PROBLEM TO SOLVE: Filter the data for lines with the word "вещества", then copy every line so identified.

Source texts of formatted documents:
* * * *

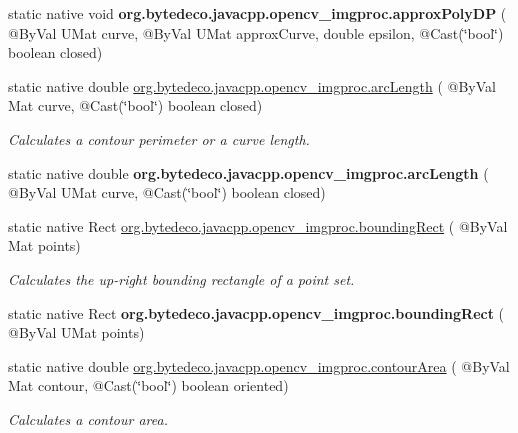 \begin{DoxyCompactItemize}
\mbox{\label{group__imgproc__shape_ga53cc7853fbb42e0adb50e055b06aed60}} 
static native void {\bfseries org.\+bytedeco.\+javacpp.\+opencv\+\_\+imgproc.\+approx\+Poly\+DP} ( @By\+Val U\+Mat curve, @By\+Val U\+Mat approx\+Curve, double epsilon, @Cast(\char`\"{}bool\char`\"{}) boolean closed)
\item 
static native double \hyperlink{group__imgproc__shape_gad6c8dc05432d5351a7480042bbbbe328}{org.\+bytedeco.\+javacpp.\+opencv\+\_\+imgproc.\+arc\+Length} ( @By\+Val Mat curve, @Cast(\char`\"{}bool\char`\"{}) boolean closed)
\begin{DoxyCompactList}\small\item\em Calculates a contour perimeter or a curve length. \end{DoxyCompactList}\item 
\mbox{\label{group__imgproc__shape_ga1cdab039b5a1b5d3c72eed7fcb024319}} 
static native double {\bfseries org.\+bytedeco.\+javacpp.\+opencv\+\_\+imgproc.\+arc\+Length} ( @By\+Val U\+Mat curve, @Cast(\char`\"{}bool\char`\"{}) boolean closed)
\item 
static native Rect \hyperlink{group__imgproc__shape_ga8e749f0c2a90af2956b90b60689d6602}{org.\+bytedeco.\+javacpp.\+opencv\+\_\+imgproc.\+bounding\+Rect} ( @By\+Val Mat points)
\begin{DoxyCompactList}\small\item\em Calculates the up-\/right bounding rectangle of a point set. \end{DoxyCompactList}\item 
\mbox{\label{group__imgproc__shape_gacafd59dde2f78776d5dc39328cd5da3a}} 
static native Rect {\bfseries org.\+bytedeco.\+javacpp.\+opencv\+\_\+imgproc.\+bounding\+Rect} ( @By\+Val U\+Mat points)
\item 
static native double \hyperlink{group__imgproc__shape_ga5de110872b0023d4176fcc7c3f2c6115}{org.\+bytedeco.\+javacpp.\+opencv\+\_\+imgproc.\+contour\+Area} ( @By\+Val Mat contour, @Cast(\char`\"{}bool\char`\"{}) boolean oriented)
\begin{DoxyCompactList}\small\item\em Calculates a contour area. \end{DoxyCompactList}\item 
\mbox{\label{group__imgproc__shape_ga63665109365ae695072d4ba834f95bbb}} 

\end{DoxyCompactItemize}
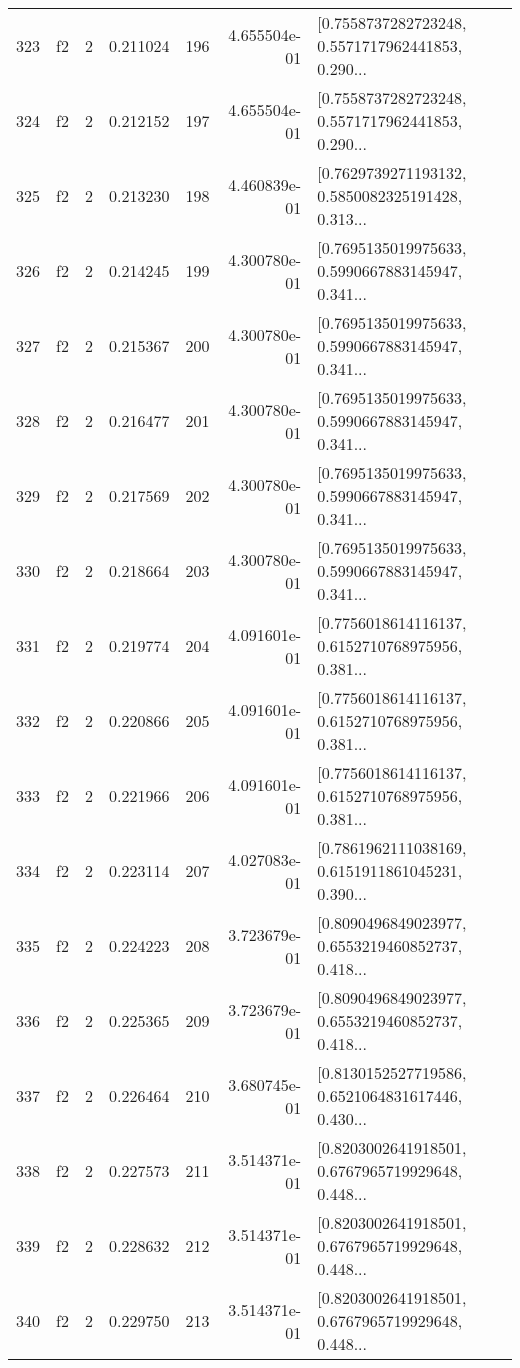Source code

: \begin{tabular}{lllrlrl}
323 &  f2 &   2 &  0.211024 &  196 &  4.655504e-01 &  [0.7558737282723248, 0.5571717962441853, 0.290... \\
324 &  f2 &   2 &  0.212152 &  197 &  4.655504e-01 &  [0.7558737282723248, 0.5571717962441853, 0.290... \\
325 &  f2 &   2 &  0.213230 &  198 &  4.460839e-01 &  [0.7629739271193132, 0.5850082325191428, 0.313... \\
326 &  f2 &   2 &  0.214245 &  199 &  4.300780e-01 &  [0.7695135019975633, 0.5990667883145947, 0.341... \\
327 &  f2 &   2 &  0.215367 &  200 &  4.300780e-01 &  [0.7695135019975633, 0.5990667883145947, 0.341... \\
328 &  f2 &   2 &  0.216477 &  201 &  4.300780e-01 &  [0.7695135019975633, 0.5990667883145947, 0.341... \\
329 &  f2 &   2 &  0.217569 &  202 &  4.300780e-01 &  [0.7695135019975633, 0.5990667883145947, 0.341... \\
330 &  f2 &   2 &  0.218664 &  203 &  4.300780e-01 &  [0.7695135019975633, 0.5990667883145947, 0.341... \\
331 &  f2 &   2 &  0.219774 &  204 &  4.091601e-01 &  [0.7756018614116137, 0.6152710768975956, 0.381... \\
332 &  f2 &   2 &  0.220866 &  205 &  4.091601e-01 &  [0.7756018614116137, 0.6152710768975956, 0.381... \\
333 &  f2 &   2 &  0.221966 &  206 &  4.091601e-01 &  [0.7756018614116137, 0.6152710768975956, 0.381... \\
334 &  f2 &   2 &  0.223114 &  207 &  4.027083e-01 &  [0.7861962111038169, 0.6151911861045231, 0.390... \\
335 &  f2 &   2 &  0.224223 &  208 &  3.723679e-01 &  [0.8090496849023977, 0.6553219460852737, 0.418... \\
336 &  f2 &   2 &  0.225365 &  209 &  3.723679e-01 &  [0.8090496849023977, 0.6553219460852737, 0.418... \\
337 &  f2 &   2 &  0.226464 &  210 &  3.680745e-01 &  [0.8130152527719586, 0.6521064831617446, 0.430... \\
338 &  f2 &   2 &  0.227573 &  211 &  3.514371e-01 &  [0.8203002641918501, 0.6767965719929648, 0.448... \\
339 &  f2 &   2 &  0.228632 &  212 &  3.514371e-01 &  [0.8203002641918501, 0.6767965719929648, 0.448... \\
340 &  f2 &   2 &  0.229750 &  213 &  3.514371e-01 &  [0.8203002641918501, 0.6767965719929648, 0.448... \\

\end{tabular}
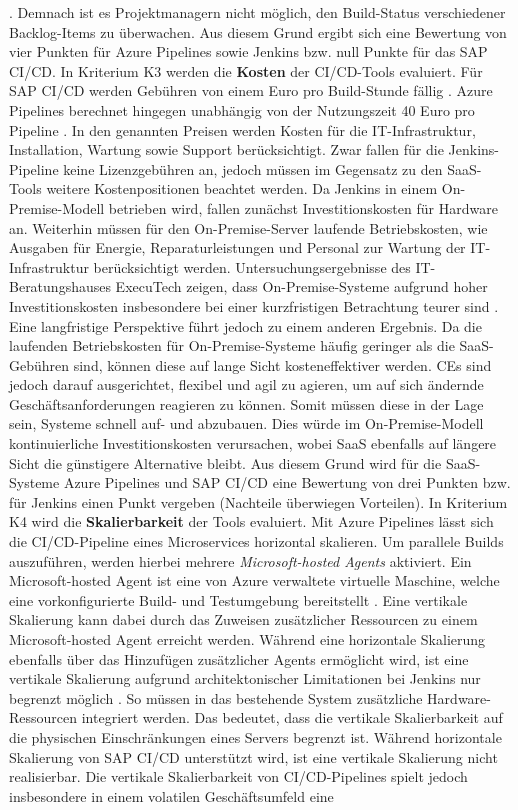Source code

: \cite[Z. 101 ff.]{TestDeveloperSAPHyperspaceAdoption&Onboarding.}. Demnach ist es Projektmanagern nicht möglich, den Build-Status verschiedener Backlog-Items zu überwachen. Aus diesem Grund ergibt sich eine Bewertung von vier Punkten für Azure Pipelines sowie Jenkins bzw. null Punkte für das SAP CI/CD. In Kriterium K3 werden die \textbf{Kosten} der CI/CD-Tools evaluiert. Für SAP CI/CD werden Gebühren von einem Euro pro Build-Stunde fällig \cite[Z. 107 ff.]{ProductOwnerSAPBTPProd&Infra.}. Azure Pipelines berechnet hingegen unabhängig von der Nutzungszeit 40 Euro pro Pipeline \cite{.20230410}. In den genannten Preisen werden Kosten für die IT-Infrastruktur, Installation, Wartung sowie Support berücksichtigt. Zwar fallen für die Jenkins-Pipeline keine Lizenzgebühren an, jedoch müssen im Gegensatz zu den SaaS-Tools weitere Kostenpositionen beachtet werden. Da Jenkins in einem On-Premise-Modell betrieben wird, fallen zunächst Investitionskosten für Hardware an. Weiterhin müssen für den On-Premise-Server laufende Betriebskosten, wie Ausgaben für Energie, Reparaturleistungen und Personal zur Wartung der IT-Infrastruktur berücksichtigt werden. Untersuchungsergebnisse des IT-Beratungshauses ExecuTech zeigen, dass On-Premise-Systeme aufgrund hoher Investitionskosten insbesondere bei einer kurzfristigen Betrachtung teurer sind \cite{Executech.20230308}. Eine langfristige Perspektive führt jedoch zu einem anderen Ergebnis. Da die laufenden Betriebskosten für On-Premise-Systeme häufig geringer als die SaaS-Gebühren sind, können diese auf lange Sicht kosteneffektiver werden. CEs sind jedoch darauf ausgerichtet, flexibel und agil zu agieren, um auf sich ändernde Geschäftsanforderungen reagieren zu können. Somit müssen diese in der Lage sein, Systeme schnell auf- und abzubauen. Dies würde im On-Premise-Modell kontinuierliche Investitionskosten verursachen, wobei SaaS ebenfalls auf längere Sicht die günstigere Alternative bleibt. Aus diesem Grund wird für die SaaS-Systeme Azure Pipelines und SAP CI/CD eine Bewertung von drei Punkten bzw. für Jenkins einen Punkt vergeben (Nachteile überwiegen Vorteilen). In Kriterium K4 wird die \textbf{Skalierbarkeit} der Tools evaluiert. Mit Azure Pipelines lässt sich die CI/CD-Pipeline eines Microservices horizontal skalieren. Um parallele Builds auszuführen, werden hierbei mehrere \textit{Microsoft-hosted Agents} aktiviert. Ein Microsoft-hosted Agent ist eine von Azure verwaltete virtuelle Maschine, welche eine vorkonfigurierte Build- und Testumgebung bereitstellt \cite{Steved0x.20230410b}. Eine vertikale Skalierung kann dabei durch das Zuweisen zusätzlicher Ressourcen zu einem Microsoft-hosted Agent erreicht werden. Während eine horizontale Skalierung ebenfalls über das Hinzufügen zusätzlicher Agents ermöglicht wird, ist eine vertikale Skalierung aufgrund architektonischer Limitationen bei Jenkins nur begrenzt möglich \cite{.20230410b}. So müssen in das bestehende System zusätzliche Hardware-Ressourcen integriert werden. Das bedeutet, dass die vertikale Skalierbarkeit auf die physischen Einschränkungen eines Servers begrenzt ist. Während horizontale Skalierung von SAP CI/CD unterstützt wird, ist eine vertikale Skalierung nicht realisierbar. Die vertikale Skalierbarkeit von CI/CD-Pipelines spielt jedoch insbesondere in einem volatilen Geschäftsumfeld eine 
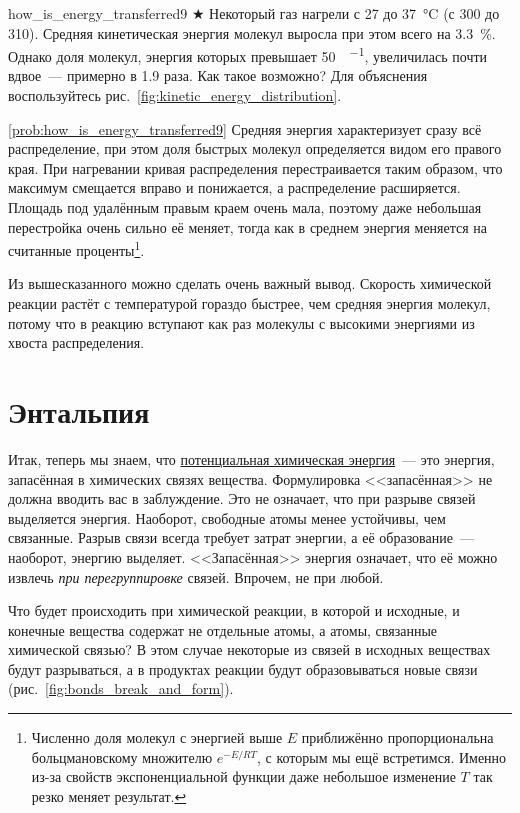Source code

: \begin{problem}{}{how_is_energy_transferred9}
    $\bigstar$ Некоторый газ нагрели с \num{27} до \qty{37}{\degreeCelsius} (с \num{300} до \qty{310}{\ruK}). Средняя кинетическая энергия молекул выросла при этом всего на \qty{3,3}{\percent}. Однако доля молекул, энергия которых превышает \qty{50}{\ruKJ\per\ruMole}, увеличилась почти вдвое~--- примерно в \num{1,9} раза. Как такое возможно? Для объяснения воспользуйтесь рис.~\ref{fig:kinetic_energy_distribution}.
    \begin{sol}{\ref{prob:how_is_energy_transferred9}}
        Средняя энергия характеризует сразу всё распределение, при этом доля быстрых молекул определяется видом его правого края. При нагревании кривая распределения перестраивается таким образом, что максимум смещается вправо и понижается, а распределение расширяется. Площадь под удалённым правым краем очень мала, поэтому даже небольшая перестройка очень сильно её меняет, тогда как в среднем энергия меняется на считанные проценты\footnote{Численно доля молекул с энергией выше $E$ приближённо пропорциональна больцмановскому множителю $e^{-E/RT}$, с которым мы ещё встретимся. Именно из-за свойств экспоненциальной функции даже небольшое изменение $T$ так резко меняет результат.}.

        Из вышесказанного можно сделать очень важный вывод. Скорость химической реакции растёт с температурой гораздо быстрее, чем средняя энергия молекул, потому что в реакцию вступают как раз молекулы с высокими энергиями из хвоста распределения.
    \end{sol}
\end{problem}

\clearpage

\section{Энтальпия}

Итак, теперь мы знаем, что \hyperref[sec:potential-chemical-energy]{потенциальная химическая энергия}~--- это энергия, запасённая в химических связях вещества. Формулировка <<запасённая>> не должна вводить вас в заблуждение. Это не означает, что при разрыве связей выделяется энергия. Наоборот, свободные атомы менее устойчивы, чем связанные. Разрыв связи всегда требует затрат энергии, а её образование~--- наоборот, энергию выделяет. <<Запасённая>> энергия означает, что её можно извлечь \textit{при перегруппировке} связей. Впрочем, не при любой.

Что будет происходить при химической реакции, в которой и исходные, и конечные вещества содержат не отдельные атомы, а атомы, связанные химической связью? В этом случае некоторые из связей в исходных веществах будут разрываться, а в продуктах реакции будут образовываться новые связи (рис.~\ref{fig:bonds_break_and_form}).

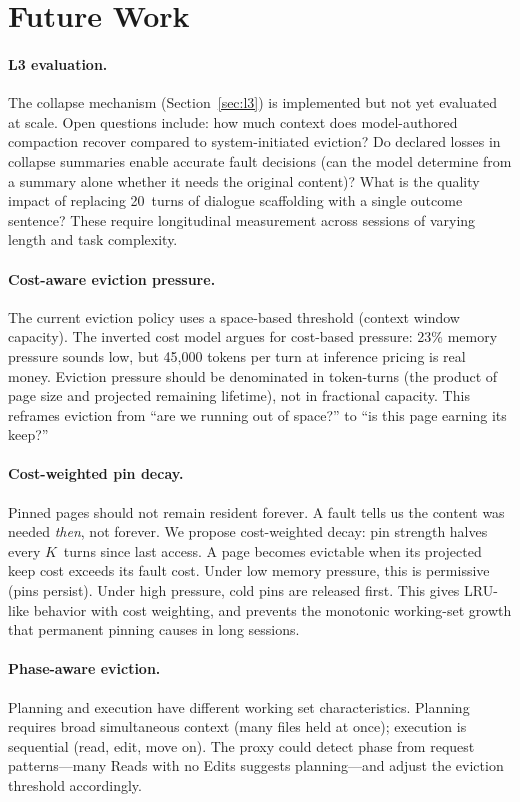 \section{Future Work}
\label{sec:future}

\paragraph{L3 evaluation.}
The collapse mechanism (Section~\ref{sec:l3}) is implemented but not
yet evaluated at scale. Open questions include: how much context does
model-authored compaction recover compared to system-initiated
eviction? Do declared losses in collapse summaries enable accurate
fault decisions (can the model determine from a summary alone whether
it needs the original content)? What is the quality impact of
replacing 20~turns of dialogue scaffolding with a single outcome
sentence? These require longitudinal measurement across sessions of
varying length and task complexity.

\paragraph{Cost-aware eviction pressure.}
The current eviction policy uses a space-based threshold (context
window capacity). The inverted cost model argues for cost-based
pressure: 23\% memory pressure sounds low, but 45{,}000 tokens per
turn at inference pricing is real money. Eviction pressure should be
denominated in token-turns (the product of page size and projected
remaining lifetime), not in fractional capacity. This reframes
eviction from ``are we running out of space?'' to ``is this page
earning its keep?''

\paragraph{Cost-weighted pin decay.}
Pinned pages should not remain resident forever. A fault tells us
the content was needed \emph{then}, not forever. We propose
cost-weighted decay: pin strength halves every $K$~turns since last
access. A page becomes evictable when its projected keep cost exceeds
its fault cost. Under low memory pressure, this is permissive
(pins persist). Under high pressure, cold pins are released first.
This gives LRU-like behavior with cost weighting, and prevents the
monotonic working-set growth that permanent pinning causes in long
sessions.

\paragraph{Phase-aware eviction.}
Planning and execution have different working set characteristics.
Planning requires broad simultaneous context (many files held at
once); execution is sequential (read, edit, move on). The proxy
could detect phase from request patterns---many Reads with no Edits
suggests planning---and adjust the eviction threshold accordingly.

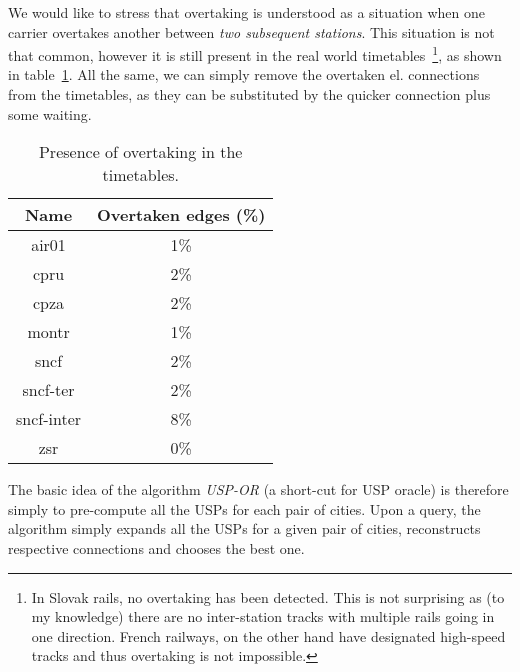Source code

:     \noindent We would like to stress that overtaking is understood as a situation when one carrier overtakes another between \textit{two subsequent stations}. This situation is not that common, however it is still present in the real world timetables~\footnote{In Slovak rails, no overtaking has been detected. This is not surprising as (to my knowledge) there are no inter-station tracks with multiple rails going in one direction. French railways, on the other hand have designated high-speed tracks and thus overtaking is not impossible.}, as shown in table~\ref{tab:overtake}. All the same, we can simply remove the overtaken el. connections from the timetables, as they can be substituted by the quicker connection plus some waiting. \\
    
    \begin{table}[h!]
    	\centering
		\begin{tabular}{c|c}
            \rowcolor{tablehead}
        	\textbf{Name} & \textbf{Overtaken edges (\%)} \\
			\hline
			air01 & 1\% \\
			cpru & 2\% \\
			cpza & 2\% \\
			montr & 1\% \\
			sncf & 2\% \\
			sncf-ter & 2\% \\
			sncf-inter & 8\% \\
			zsr & 0\% \\
		\end{tabular}
		\caption{\label{tab:overtake} Presence of overtaking in the timetables.}
	\end{table}
	
	\noindent The basic idea of the algorithm \textit{USP-OR} (a short-cut for USP oracle) is therefore simply to pre-compute all the USPs for each pair of cities. Upon a query, the algorithm simply expands all the USPs for a given pair of cities, reconstructs respective connections and chooses the best one. \\
	
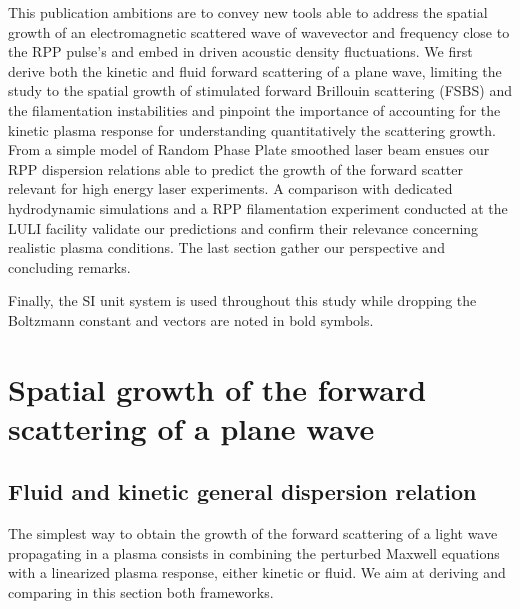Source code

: \documentclass[
 reprint,
 amsmath,amssymb,
 aps,
]{revtex4-1}
\begin{document}
This publication ambitions are to convey new tools 
able to address  the spatial growth of an electromagnetic scattered wave of wavevector and frequency close to the RPP pulse's and embed in driven acoustic density fluctuations.
We first derive both the kinetic and fluid forward scattering of a plane wave, limiting the study to the spatial  growth of  stimulated forward Brillouin scattering (FSBS) and the filamentation instabilities and pinpoint the importance of accounting for the kinetic plasma response for understanding quantitatively the scattering growth.
From  a simple model of Random Phase Plate smoothed laser beam ensues our RPP dispersion relations  able to predict the growth of the forward scatter relevant for high energy laser experiments. 
A comparison with dedicated hydrodynamic simulations and a RPP filamentation experiment conducted at the LULI facility validate our predictions and confirm their relevance concerning realistic plasma conditions.
The last section gather our perspective and concluding remarks. 

Finally, the SI unit system is used throughout this study while dropping the Boltzmann constant and vectors are noted in bold symbols. 

\section{Spatial growth of the  forward scattering of a plane wave}\label{sec:plane}
\subsection{Fluid and kinetic general dispersion relation}
The simplest way to obtain the growth of the forward scattering of a light wave propagating in a plasma consists  in combining the perturbed Maxwell equations with a linearized plasma response, either kinetic or fluid.
We aim at deriving and comparing in this section both frameworks.
\end{document}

* * * *

PROBLEM SOLUTION:
Итак, теперь мы знаем, что \hyperref[sec:potential-chemical-energy]{потенциальная химическая энергия}~--- это энергия, запасённая в химических связях вещества. Формулировка <<запасённая>> не должна вводить вас в заблуждение. Это не означает, что при разрыве связей выделяется энергия. Наоборот, свободные атомы менее устойчивы, чем связанные. Разрыв связи всегда требует затрат энергии, а её образование~--- наоборот, энергию выделяет. <<Запасённая>> энергия означает, что её можно извлечь \textit{при перегруппировке} связей. Впрочем, не при любой.
Что будет происходить при химической реакции, в которой и исходные, и конечные вещества содержат не отдельные атомы, а атомы, связанные химической связью? В этом случае некоторые из связей в исходных веществах будут разрываться, а в продуктах реакции будут образовываться новые связи (рис.~\ref{fig:bonds_break_and_form}).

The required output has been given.